Oui. Tout graphiste indépendant immatriculé, y compris en micro-entreprise, doit pouvoir recevoir des factures électroniques dès le 1er septembre 2026. L’émission via une plateforme agréée devient obligatoire le 1er septembre 2027 pour les TPE et microentreprises.
Quel statut juridique choisir pour démarrer comme graphiste freelance ?
La micro-entreprise reste le statut le plus simple pour débuter : démarches rapides, comptabilité allégée et seuil de chiffre d’affaires à 77 700 € pour les prestations de services. Au-delà, l’EURL ou la SASU permettent de déduire les charges et de mieux protéger le patrimoine.
La facturation électronique s’applique-t-elle aux clients particuliers d’un graphiste ?
Non, la facture électronique structurée concerne les opérations entre entreprises (B2B). Les ventes aux particuliers relèvent de l’e-reporting : les données de transaction sont transmises à l’administration via la plateforme agréée, sans facture structurée échangée.
Un graphiste en franchise de TVA doit-il aussi passer à la facture électronique ?

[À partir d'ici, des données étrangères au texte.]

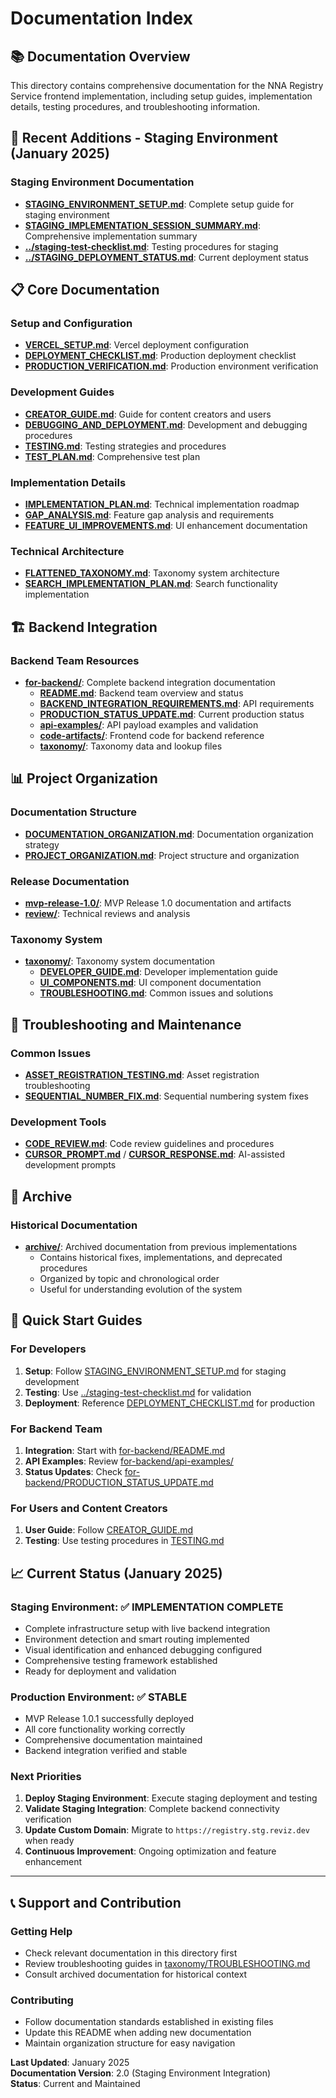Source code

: # Documentation Index

## 📚 **Documentation Overview**

This directory contains comprehensive documentation for the NNA Registry Service frontend implementation, including setup guides, implementation details, testing procedures, and troubleshooting information.

## 🚀 **Recent Additions - Staging Environment** (January 2025)

### **Staging Environment Documentation**
- **[STAGING_ENVIRONMENT_SETUP.md](STAGING_ENVIRONMENT_SETUP.md)**: Complete setup guide for staging environment
- **[STAGING_IMPLEMENTATION_SESSION_SUMMARY.md](STAGING_IMPLEMENTATION_SESSION_SUMMARY.md)**: Comprehensive implementation summary
- **[../staging-test-checklist.md](../staging-test-checklist.md)**: Testing procedures for staging
- **[../STAGING_DEPLOYMENT_STATUS.md](../STAGING_DEPLOYMENT_STATUS.md)**: Current deployment status

## 📋 **Core Documentation**

### **Setup and Configuration**
- **[VERCEL_SETUP.md](VERCEL_SETUP.md)**: Vercel deployment configuration
- **[DEPLOYMENT_CHECKLIST.md](DEPLOYMENT_CHECKLIST.md)**: Production deployment checklist
- **[PRODUCTION_VERIFICATION.md](PRODUCTION_VERIFICATION.md)**: Production environment verification

### **Development Guides**
- **[CREATOR_GUIDE.md](CREATOR_GUIDE.md)**: Guide for content creators and users
- **[DEBUGGING_AND_DEPLOYMENT.md](DEBUGGING_AND_DEPLOYMENT.md)**: Development and debugging procedures
- **[TESTING.md](TESTING.md)**: Testing strategies and procedures
- **[TEST_PLAN.md](TEST_PLAN.md)**: Comprehensive test plan

### **Implementation Details**
- **[IMPLEMENTATION_PLAN.md](IMPLEMENTATION_PLAN.md)**: Technical implementation roadmap
- **[GAP_ANALYSIS.md](GAP_ANALYSIS.md)**: Feature gap analysis and requirements
- **[FEATURE_UI_IMPROVEMENTS.md](FEATURE_UI_IMPROVEMENTS.md)**: UI enhancement documentation

### **Technical Architecture**
- **[FLATTENED_TAXONOMY.md](FLATTENED_TAXONOMY.md)**: Taxonomy system architecture
- **[SEARCH_IMPLEMENTATION_PLAN.md](SEARCH_IMPLEMENTATION_PLAN.md)**: Search functionality implementation

## 🏗️ **Backend Integration**

### **Backend Team Resources**
- **[for-backend/](for-backend/)**: Complete backend integration documentation
  - **[README.md](for-backend/README.md)**: Backend team overview and status
  - **[BACKEND_INTEGRATION_REQUIREMENTS.md](for-backend/BACKEND_INTEGRATION_REQUIREMENTS.md)**: API requirements
  - **[PRODUCTION_STATUS_UPDATE.md](for-backend/PRODUCTION_STATUS_UPDATE.md)**: Current production status
  - **[api-examples/](for-backend/api-examples/)**: API payload examples and validation
  - **[code-artifacts/](for-backend/code-artifacts/)**: Frontend code for backend reference
  - **[taxonomy/](for-backend/taxonomy/)**: Taxonomy data and lookup files

## 📊 **Project Organization**

### **Documentation Structure**
- **[DOCUMENTATION_ORGANIZATION.md](DOCUMENTATION_ORGANIZATION.md)**: Documentation organization strategy
- **[PROJECT_ORGANIZATION.md](PROJECT_ORGANIZATION.md)**: Project structure and organization

### **Release Documentation**
- **[mvp-release-1.0/](mvp-release-1.0/)**: MVP Release 1.0 documentation and artifacts
- **[review/](review/)**: Technical reviews and analysis

### **Taxonomy System**
- **[taxonomy/](taxonomy/)**: Taxonomy system documentation
  - **[DEVELOPER_GUIDE.md](taxonomy/DEVELOPER_GUIDE.md)**: Developer implementation guide
  - **[UI_COMPONENTS.md](taxonomy/UI_COMPONENTS.md)**: UI component documentation
  - **[TROUBLESHOOTING.md](taxonomy/TROUBLESHOOTING.md)**: Common issues and solutions

## 🔧 **Troubleshooting and Maintenance**

### **Common Issues**
- **[ASSET_REGISTRATION_TESTING.md](ASSET_REGISTRATION_TESTING.md)**: Asset registration troubleshooting
- **[SEQUENTIAL_NUMBER_FIX.md](SEQUENTIAL_NUMBER_FIX.md)**: Sequential numbering system fixes

### **Development Tools**
- **[CODE_REVIEW.md](CODE_REVIEW.md)**: Code review guidelines and procedures
- **[CURSOR_PROMPT.md](CURSOR_PROMPT.md)** / **[CURSOR_RESPONSE.md](CURSOR_RESPONSE.md)**: AI-assisted development prompts

## 📁 **Archive**

### **Historical Documentation**
- **[archive/](archive/)**: Archived documentation from previous implementations
  - Contains historical fixes, implementations, and deprecated procedures
  - Organized by topic and chronological order
  - Useful for understanding evolution of the system

## 🎯 **Quick Start Guides**

### **For Developers**
1. **Setup**: Follow [STAGING_ENVIRONMENT_SETUP.md](STAGING_ENVIRONMENT_SETUP.md) for staging development
2. **Testing**: Use [../staging-test-checklist.md](../staging-test-checklist.md) for validation
3. **Deployment**: Reference [DEPLOYMENT_CHECKLIST.md](DEPLOYMENT_CHECKLIST.md) for production

### **For Backend Team**
1. **Integration**: Start with [for-backend/README.md](for-backend/README.md)
2. **API Examples**: Review [for-backend/api-examples/](for-backend/api-examples/)
3. **Status Updates**: Check [for-backend/PRODUCTION_STATUS_UPDATE.md](for-backend/PRODUCTION_STATUS_UPDATE.md)

### **For Users and Content Creators**
1. **User Guide**: Follow [CREATOR_GUIDE.md](CREATOR_GUIDE.md)
2. **Testing**: Use testing procedures in [TESTING.md](TESTING.md)

## 📈 **Current Status** (January 2025)

### **Staging Environment**: ✅ **IMPLEMENTATION COMPLETE**
- Complete infrastructure setup with live backend integration
- Environment detection and smart routing implemented
- Visual identification and enhanced debugging configured
- Comprehensive testing framework established
- Ready for deployment and validation

### **Production Environment**: ✅ **STABLE**
- MVP Release 1.0.1 successfully deployed
- All core functionality working correctly
- Comprehensive documentation maintained
- Backend integration verified and stable

### **Next Priorities**
1. **Deploy Staging Environment**: Execute staging deployment and testing
2. **Validate Staging Integration**: Complete backend connectivity verification
3. **Update Custom Domain**: Migrate to `https://registry.stg.reviz.dev` when ready
4. **Continuous Improvement**: Ongoing optimization and feature enhancement

---

## 📞 **Support and Contribution**

### **Getting Help**
- Check relevant documentation in this directory first
- Review troubleshooting guides in [taxonomy/TROUBLESHOOTING.md](taxonomy/TROUBLESHOOTING.md)
- Consult archived documentation for historical context

### **Contributing**
- Follow documentation standards established in existing files
- Update this README when adding new documentation
- Maintain organization structure for easy navigation

**Last Updated**: January 2025  
**Documentation Version**: 2.0 (Staging Environment Integration)  
**Status**: Current and Maintained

Oui. L’obligation ne dépend pas du régime de TVA. Un graphiste en franchise en base émet une facture sans TVA, mais celle-ci devra être au format électronique structuré et transiter par une plateforme agréée selon le calendrier 2026-2027.
Combien coûte une plateforme agréée pour un graphiste indépendant ?
Plusieurs plateformes agréées proposent des offres gratuites ou freemium adaptées aux faibles volumes de factures d’un graphiste : Indy, Tiime et Abby permettent d’émettre des factures conformes sans abonnement payant pour démarrer.
Que se passe-t-il si un graphiste ne se met pas en conformité ?
Une facture émise hors plateforme agréée ne sera plus considérée comme valable. Le défaut d’émission au format requis expose à une amende de 15 € par facture, plafonnée à 15 000 € par an, sans compter le risque de litige avec des clients eux-mêmes obligés de recevoir des factures électroniques.